This snippet of code is equivalent to the one earlier, except that with a Walker, you only need to specify the AST nodes you are interested in (in this case Names) and the Walker will do the recursion automatically. As you can see, when we print out the unparsed newtree, we can see that the transformed code looks like what we expect. This code then fails with a

NameError: name 'arg0' is not defined

At runtime, because the names we put into the tree (arg0 and arg1) haven't actually been defined in target.py! We will see how we can fix that.

More Walking

The function being passed to the Walker can return a variety of things. In this case, let's say we want to collect the names we extracted from the names generator, so we can use them to populate the arguments of the lambda.

The Walker function can return collect(item), in addition to a new_tree. This will hand item over to the Walker, which will aggregate them all in one large list which you can extract by using recurse_real instead of real:

from macropy.core.macros import *
from macropy.core.lift import macros, q, u

macros = Macros()

@macros.expr
def f(tree):
    names = ('arg' + str(i) for i in xrange(100))

    @Walker
    def underscore_search(tree):
        if isinstance(tree, Name) and tree.id == "_":
            name = names.next()
            tree.id = name
            return tree, collect(name)

    new_tree, used_names = underscore_search.recurse_real(tree)
    print used_names # ['arg0', 'arg1']
    return new_tree

Now we have available both the new_tree as well as a list of used_names. When we print out used_names, we see it is the names that got substituted in place of the underscores within the AST. If you're wondering about how the return values (tuple? AST? None?) of the underscore_search function are interpreted, check out the section on Walkers.

This still fails at runtime, but now all we need now is to wrap everything in a lambda, set the arguments properly:

from macropy.core.macros import *
from macropy.core.lift import macros, q, u

_ = None  # makes IDE happy

macros = Macros()

@macros.expr
def f(tree):
    names = ('arg' + str(i) for i in xrange(100))

    @Walker
    def underscore_search(tree):
        if isinstance(tree, Name) and tree.id == "_":
            name = names.next()
            tree.id = name
            return tree, collect(name)

    tree, used_names = underscore_search.recurse_real(tree)

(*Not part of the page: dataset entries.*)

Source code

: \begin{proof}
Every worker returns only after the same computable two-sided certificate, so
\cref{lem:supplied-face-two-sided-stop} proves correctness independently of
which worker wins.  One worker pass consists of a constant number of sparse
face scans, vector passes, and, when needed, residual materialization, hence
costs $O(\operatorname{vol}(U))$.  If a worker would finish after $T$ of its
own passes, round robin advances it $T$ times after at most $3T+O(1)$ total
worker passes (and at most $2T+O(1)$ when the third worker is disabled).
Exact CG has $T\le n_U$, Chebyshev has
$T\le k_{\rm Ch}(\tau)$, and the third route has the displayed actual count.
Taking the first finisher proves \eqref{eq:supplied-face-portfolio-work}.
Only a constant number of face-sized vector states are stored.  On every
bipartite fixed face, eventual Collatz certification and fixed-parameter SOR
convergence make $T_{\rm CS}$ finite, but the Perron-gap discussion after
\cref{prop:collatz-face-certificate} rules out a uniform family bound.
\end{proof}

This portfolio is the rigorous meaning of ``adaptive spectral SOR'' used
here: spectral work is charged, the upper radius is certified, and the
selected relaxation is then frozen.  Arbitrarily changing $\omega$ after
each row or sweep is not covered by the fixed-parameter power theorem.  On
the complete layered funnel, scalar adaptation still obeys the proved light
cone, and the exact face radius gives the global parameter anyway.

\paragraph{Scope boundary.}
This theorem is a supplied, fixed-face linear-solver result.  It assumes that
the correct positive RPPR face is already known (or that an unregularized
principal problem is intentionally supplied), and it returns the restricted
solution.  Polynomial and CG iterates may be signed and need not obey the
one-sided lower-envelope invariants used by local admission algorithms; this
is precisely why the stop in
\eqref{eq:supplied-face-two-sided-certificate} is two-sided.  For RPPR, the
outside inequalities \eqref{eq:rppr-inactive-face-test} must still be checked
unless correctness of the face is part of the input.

    new_tree = q%(lambda: ast%tree)
    new_tree.args.args = [Name(id = x) for x in used_names]
    print unparse_ast(new_tree) # (lambda arg0, arg1: (arg0 + (1 * arg1)))
    return new_tree

And we're done! The printed new_tree looks exactly like what we want. The original code:

# target.py
from macro_module import macros, f

print f%(_ + (1 * _))

spits out

<function <lambda> at 0x000000000203D198>

Showing we have successfully replaced all the underscores with variables and wrapped the expression in a lambda! Now when we try to run it:

# target.py
from macro_module import macros, f

my_func = f%(_ + (1 * _))
print my_func(10, 20) # 30

It works! We can also use it in some less trivial cases, just to verify that it indeed does what we want:

# target.py
print reduce(f%(_ + _), [1, 2, 3])  # 6
print filter(f%(_ % 2 != 0), [1, 2, 3])  # [1, 3]
print map(f%(_  * 10), [1, 2, 3])  # [10, 20, 30]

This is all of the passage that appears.